Phase 3 shipped a working CLI but with structural-only output. Phase 4 has two distinct deliverables that are each non-trivial:

  1. Byte-exact output: qemu-img's human format uses 16-char fixed-width columns, special-cases 0 (no 0x prefix), elides hole / zero-allocated extents entirely (only data: true rows appear), and quotes the filename as it was passed on argv. The JSON format always emits compressed: false, omits offset for non-data extents, separates objects with ,\n, and never indents. Matching these is mechanical but every detail is wrong in the phase 3c placeholder.

  2. Streaming emission: phase 3 buffers extents in a Vec<MapExtentMessage>. For pathologically fragmented sources (17M extents on a 1 TiB qcow2) the buffer reaches multi-GiB host memory. Phase 4 swaps the buffer for a MapRenderer that writes each extent to stdout as it arrives in the vCPU loop, bringing host memory back to O(1).

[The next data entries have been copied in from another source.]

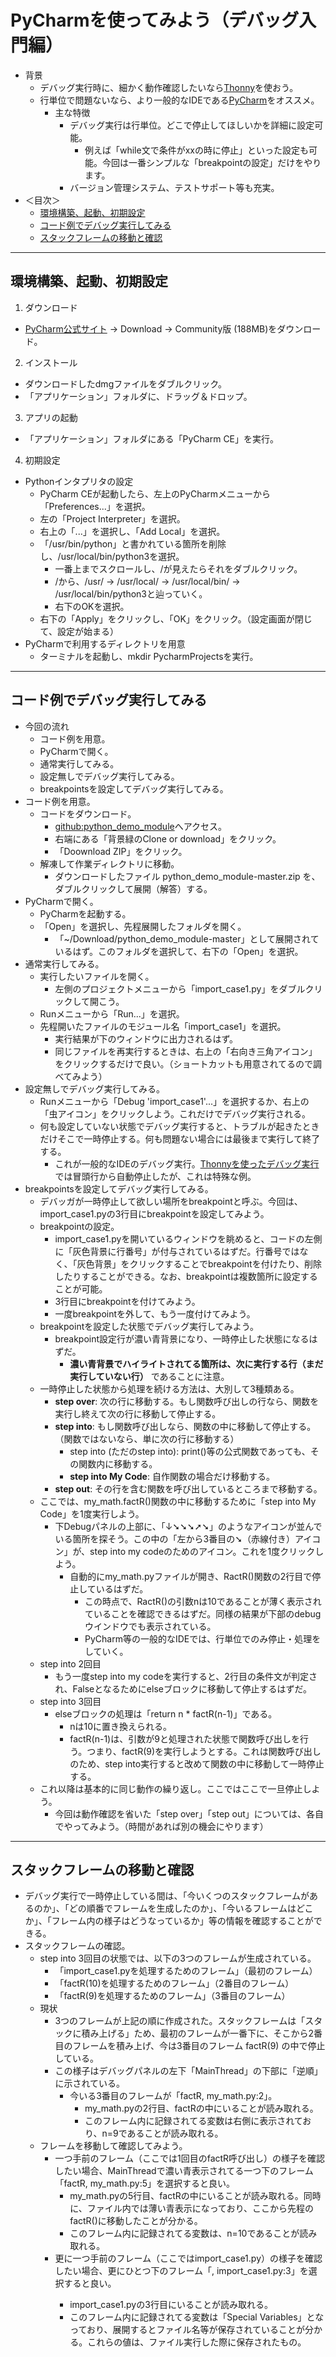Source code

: # PyCharmを使ってみよう（デバッグ入門編）
- 背景
  - デバッグ実行時に、細かく動作確認したいなら[Thonny](https://github.com/naltoma/python_intro/blob/master/IDE-Thonny-Debug.md)を使おう。
  - 行単位で問題ないなら、より一般的なIDEである[PyCharm](https://www.jetbrains.com/pycharm/)をオススメ。
    - 主な特徴
      - デバッグ実行は行単位。どこで停止してほしいかを詳細に設定可能。
        - 例えば「while文で条件がxxの時に停止」といった設定も可能。今回は一番シンプルな「breakpointの設定」だけをやります。
      - バージョン管理システム、テストサポート等も充実。
- ＜目次＞
  - <a href="#init">環境構築、起動、初期設定</a>
  - <a href="#debug">コード例でデバッグ実行してみる</a>
  - <a href="#frame">スタックフレームの移動と確認</a>

<hr>

## <a name="init">環境構築、起動、初期設定</a>
1. ダウンロード
  - [PyCharm公式サイト](https://www.jetbrains.com/pycharm/) -> Download -> Community版 (188MB)をダウンロード。
2. インストール
  - ダウンロードしたdmgファイルをダブルクリック。
  - 「アプリケーション」フォルダに、ドラッグ＆ドロップ。
3. アプリの起動
  - 「アプリケーション」フォルダにある「PyCharm CE」を実行。
4. 初期設定
  - Pythonインタプリタの設定
    - PyCharm CEが起動したら、左上のPyCharmメニューから「Preferences...」を選択。
    - 左の「Project Interpreter」を選択。
    - 右上の「...」を選択し、「Add Local」を選択。
    - 「/usr/bin/python」と書かれている箇所を削除し、/usr/local/bin/python3を選択。
      - 一番上までスクロールし、/が見えたらそれをダブルクリック。
      - /から、/usr/ -> /usr/local/ -> /usr/local/bin/ -> /usr/local/bin/python3と辿っていく。
      - 右下のOKを選択。
    - 右下の「Apply」をクリックし、「OK」をクリック。（設定画面が閉じて、設定が始まる）
  - PyCharmで利用するディレクトリを用意
    - ターミナルを起動し、mkdir PycharmProjectsを実行。

<hr>

## <a name="debug">コード例でデバッグ実行してみる</a>
- 今回の流れ
  - コード例を用意。
  - PyCharmで開く。
  - 通常実行してみる。
  - 設定無しでデバッグ実行してみる。
  - breakpointsを設定してデバッグ実行してみる。
- コード例を用意。
  - コードをダウンロード。  
    - [github:python_demo_module](https://github.com/naltoma/python_demo_module)へアクセス。
    - 右端にある「背景緑のClone or download」をクリック。
    - 「Doownload ZIP」をクリック。
  - 解凍して作業ディレクトリに移動。
    - ダウンロードしたファイル python_demo_module-master.zip を、ダブルクリックして展開（解答）する。
- PyCharmで開く。
  - PyCharmを起動する。
  - 「Open」を選択し、先程展開したフォルダを開く。
    - 「~/Download/python_demo_module-master」として展開されているはず。このフォルダを選択して、右下の「Open」を選択。
- 通常実行してみる。
  - 実行したいファイルを開く。
    - 左側のプロジェクトメニューから「import_case1.py」をダブルクリックして開こう。
  - Runメニューから「Run...」を選択。
  - 先程開いたファイルのモジュール名「import_case1」を選択。
    - 実行結果が下のウィンドウに出力されるはず。
    - 同じファイルを再実行するときは、右上の「右向き三角アイコン」をクリックするだけで良い。（ショートカットも用意されてるので調べてみよう）
- 設定無しでデバッグ実行してみる。
  - Runメニューから「Debug 'import_case1'...」を選択するか、右上の「虫アイコン」をクリックしよう。これだけでデバッグ実行される。
  - 何も設定していない状態でデバッグ実行すると、トラブルが起きたときだけそこで一時停止する。何も問題ない場合には最後まで実行して終了する。
    - これが一般的なIDEのデバッグ実行。[Thonnyを使ったデバッグ実行](https://github.com/naltoma/python_intro/blob/master/IDE-Thonny-Debug.md)では冒頭行から自動停止したが、これは特殊な例。
- breakpointsを設定してデバッグ実行してみる。
  - デバッガが一時停止して欲しい場所をbreakpointと呼ぶ。今回は、import_case1.pyの3行目にbreakpointを設定してみよう。
  - breakpointの設定。
    - import_case1.pyを開いているウィンドウを眺めると、コードの左側に「灰色背景に行番号」が付与されているはずだ。行番号ではなく、「灰色背景」をクリックすることでbreakpointを付けたり、削除したりすることができる。なお、breakpointは複数箇所に設定することが可能。
    - 3行目にbreakpointを付けてみよう。
    - 一度breakpointを外して、もう一度付けてみよう。
  - breakpointを設定した状態でデバッグ実行してみよう。
    - breakpoint設定行が濃い青背景になり、一時停止した状態になるはずだ。
      - **濃い青背景でハイライトされてる箇所は、次に実行する行（まだ実行していない行）** であることに注意。
  - 一時停止した状態から処理を続ける方法は、大別して3種類ある。
    - **step over**: 次の行に移動する。もし関数呼び出しの行なら、関数を実行し終えて次の行に移動して停止する。
    - **step into**: もし関数呼び出しなら、関数の中に移動して停止する。（関数ではないなら、単に次の行に移動する）
      - step into (ただのstep into): print()等の公式関数であっても、その関数内に移動する。
      - **step into My Code**: 自作関数の場合だけ移動する。
    - **step out**: その行を含む関数を呼び出しているところまで移動する。
  - ここでは、my_math.factR()関数の中に移動するために「step into My Code」を1度実行しよう。
    - 下Debugパネルの上部に、「↓➘➘➘➚➘」のようなアイコンが並んでいる箇所を探そう。この中の「左から3番目の➘（赤線付き）アイコン」が、step into my codeのためのアイコン。これを1度クリックしよう。
      - 自動的にmy_math.pyファイルが開き、RactR()関数の2行目で停止しているはずだ。  
        - この時点で、RactR()の引数nは10であることが薄く表示されていることを確認できるはずだ。同様の結果が下部のdebugウインドウでも表示されている。
        - PyCharm等の一般的なIDEでは、行単位でのみ停止・処理をしていく。
  - step into 2回目
    - もう一度step into my codeを実行すると、2行目の条件文が判定され、Falseとなるためにelseブロックに移動して停止するはずだ。
  - step into 3回目
    - elseブロックの処理は「return n * factR(n-1)」である。
      - nは10に置き換えられる。
      - factR(n-1)は、引数が9と処理された状態で関数呼び出しを行う。つまり、factR(9)を実行しようとする。これは関数呼び出しのため、step into実行すると改めて関数の中に移動して一時停止する。
  - これ以降は基本的に同じ動作の繰り返し。ここではここで一旦停止しよう。
    - 今回は動作確認を省いた「step over」「step out」については、各自でやってみよう。（時間があれば別の機会にやります）

<hr>

## <a name="frame">スタックフレームの移動と確認</a>
- デバッグ実行で一時停止している間は、「今いくつのスタックフレームがあるのか」、「どの順番でフレームを生成したのか」、「今いるフレームはどこか」、「フレーム内の様子はどうなっているか」等の情報を確認することができる。
- スタックフレームの確認。
  - step into 3回目の状態では、以下の3つのフレームが生成されている。
    - 「import_case1.pyを処理するためのフレーム」（最初のフレーム）
    - 「factR(10)を処理するためのフレーム」（2番目のフレーム）
    - 「factR(9)を処理するためのフレーム」（3番目のフレーム）
  - 現状
    - 3つのフレームが上記の順に作成された。スタックフレームは「スタックに積み上げる」ため、最初のフレームが一番下に、そこから2番目のフレームを積み上げ、今は3番目のフレーム factR(9) の中で停止している。
    - この様子はデバッグパネルの左下「MainThread」の下部に「逆順」に示されている。
      - 今いる3番目のフレームが「factR, my_math.py:2」。
        - my_math.pyの2行目、factRの中にいることが読み取れる。
        - このフレーム内に記録されてる変数は右側に表示されており、n=9であることが読み取れる。
  - フレームを移動して確認してみよう。
    - 一つ手前のフレーム（ここでは1回目のfactR呼び出し）の様子を確認したい場合、MainThreadで濃い青表示されてる一つ下のフレーム「factR, my_math.py:5」を選択すると良い。
      - my_math.pyの5行目、factRの中にいることが読み取れる。同時に、ファイル内では薄い青表示になっており、ここから先程のfactR()に移動したことが分かる。
      - このフレーム内に記録されてる変数は、n=10であることが読み取れる。
    - 更に一つ手前のフレーム（ここではimport_case1.py）の様子を確認したい場合、更にひとつ下のフレーム「<module>, import_case1.py:3」を選択すると良い。
      - import_case1.pyの3行目にいることが読み取れる。
      - このフレーム内に記録されてる変数は「Special Variables」となっており、展開するとファイル名等が保存されていることが分かる。これらの値は、ファイル実行した際に保存されたもの。
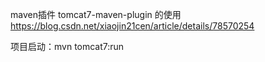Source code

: 
maven插件 tomcat7-maven-plugin 的使用
https://blog.csdn.net/xiaojin21cen/article/details/78570254


项目启动：mvn tomcat7:run
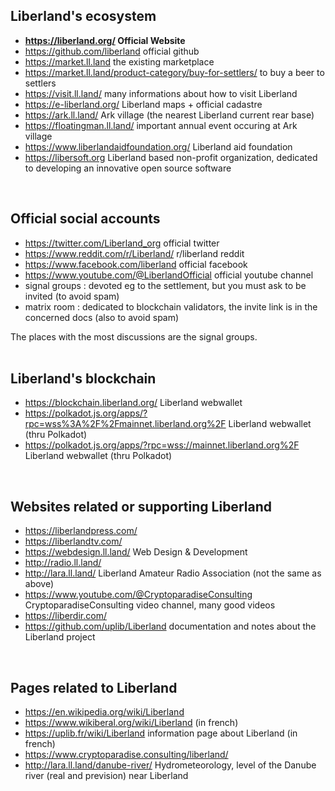 
Liberland's ecosystem 
---------------------
* <b>https://liberland.org/ Official Website</b>
* https://github.com/liberland official github
* https://market.ll.land the existing marketplace
* https://market.ll.land/product-category/buy-for-settlers/ to buy a beer to settlers
* https://visit.ll.land/ many informations about how to visit Liberland
* https://e-liberland.org/ Liberland maps + official cadastre
* https://ark.ll.land/ Ark village (the nearest Liberland current rear base)
* https://floatingman.ll.land/ important annual event occuring at Ark village
* https://www.liberlandaidfoundation.org/ Liberland aid foundation
* https://libersoft.org Liberland based non-profit organization, dedicated to developing an innovative open source software
<br>

Official social accounts
------------------------
* https://twitter.com/Liberland_org official twitter
* https://www.reddit.com/r/Liberland/ r/liberland reddit
* https://www.facebook.com/liberland official facebook
* https://www.youtube.com/@LiberlandOfficial official youtube channel
* signal groups : devoted eg to the settlement, but you must ask to be invited (to avoid spam)
* matrix room : dedicated to blockchain validators, the invite link is in the concerned docs (also to avoid spam)

The places with the most discussions are the signal groups.  
 <br>

Liberland's blockchain
----------------------
* https://blockchain.liberland.org/ Liberland webwallet
* https://polkadot.js.org/apps/?rpc=wss%3A%2F%2Fmainnet.liberland.org%2F Liberland webwallet (thru Polkadot)
* https://polkadot.js.org/apps/?rpc=wss://mainnet.liberland.org%2F Liberland webwallet (thru Polkadot)
<br>

Websites related or supporting Liberland
----------------------------------------
* https://liberlandpress.com/
* https://liberlandtv.com/
* https://webdesign.ll.land/ Web Design & Development
* http://radio.ll.land/ 
* http://lara.ll.land/ Liberland Amateur Radio Association (not the same as above)
* https://www.youtube.com/@CryptoparadiseConsulting CryptoparadiseConsulting video channel, many good videos  
* https://liberdir.com/
* https://github.com/uplib/Liberland documentation and notes about the Liberland project
<br>

Pages related to Liberland
--------------------------
* https://en.wikipedia.org/wiki/Liberland
* https://www.wikiberal.org/wiki/Liberland (in french)
* https://uplib.fr/wiki/Liberland information page about Liberland (in french)
* https://www.cryptoparadise.consulting/liberland/
* http://lara.ll.land/danube-river/ Hydrometeorology, level of the Danube river (real and prevision) near Liberland
<br>


<!-- annuary -->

Bundling these together is the right grain — the renderer shape (a struct holding a writer + state) is what enables both, and the test surface is the same.

Architecture

MapRenderer struct

struct MapRenderer<'a, W: Write> {
    writer: &'a mut W,
    output_format: MapOutputFormat,
    /// The argv string the user passed for the source. Used
    /// verbatim in the human-output "File" column. qemu-img
    /// echoes whatever was on the command line (e.g. relative
    /// paths stay relative).
    filename: String,
    /// True after the first extent has been emitted. The JSON
    /// writer uses this to decide whether to prefix the next
    /// extent with `,\n` (subsequent) or write `[` first
    /// (initial).
    first_extent: bool,
    /// Count of extents the renderer has actually written to
    /// the output (human-mode emits only `data: true` rows,
    /// so this can be lower than the count of extents the
    /// guest sent).
    extents_written: u64,
}

enum MapOutputFormat {
    Human,
    Json,
}

impl<'a, W: Write> MapRenderer<'a, W> {
    pub fn new(writer: &'a mut W, output_format: &str, filename: String) -> Self { ... }

    /// Write the format-specific header / opening character.
    /// Called once before any `emit_extent` call.
    pub fn begin(&mut self) -> io::Result<()> { ... }

    /// Write one extent's representation. For human mode this
    /// emits a row only if the extent has `data == true`;
    /// holes and zero-allocated extents are silently skipped.
    /// For JSON mode every extent is emitted.
    pub fn emit_extent(
        &mut self,
        ext: &guest_::MapExtentMessage,
    ) -> io::Result<()> { ... }

    /// Write the format-specific closing character. Called
    /// once after the last `emit_extent` and before printing
    /// any error.
    pub fn finish(&mut self) -> io::Result<()> { ... }
}

Exact human output specification

Header row (4 columns, each left-justified in a 16-char field; last column has no trailing pad):

Offset          Length          Mapped to       File

byte-by-byte: - Offset (6) + 10 spaces (= 16 chars) + - Length (6) + 10 spaces (= 16 chars) + - Mapped to (9) + 7 spaces (= 16 chars) + - File (4) + \n

Total: 53 bytes.

Data row format:

<offset>{pad to 16}<length>{pad to 16}<mapped_to>{pad to 16}<filename>\n

  • offset and length: lowercase hex with 0x prefix unless the value is zero, in which case just the literal 0. (E.g. 0x10000 for 65536, but 0 for 0.)
  • mapped_to: same rule as offset/length.
  • filename: the argv string the user passed, no quoting, no resolution. Phase 4 captures this from the MapArgs::input field.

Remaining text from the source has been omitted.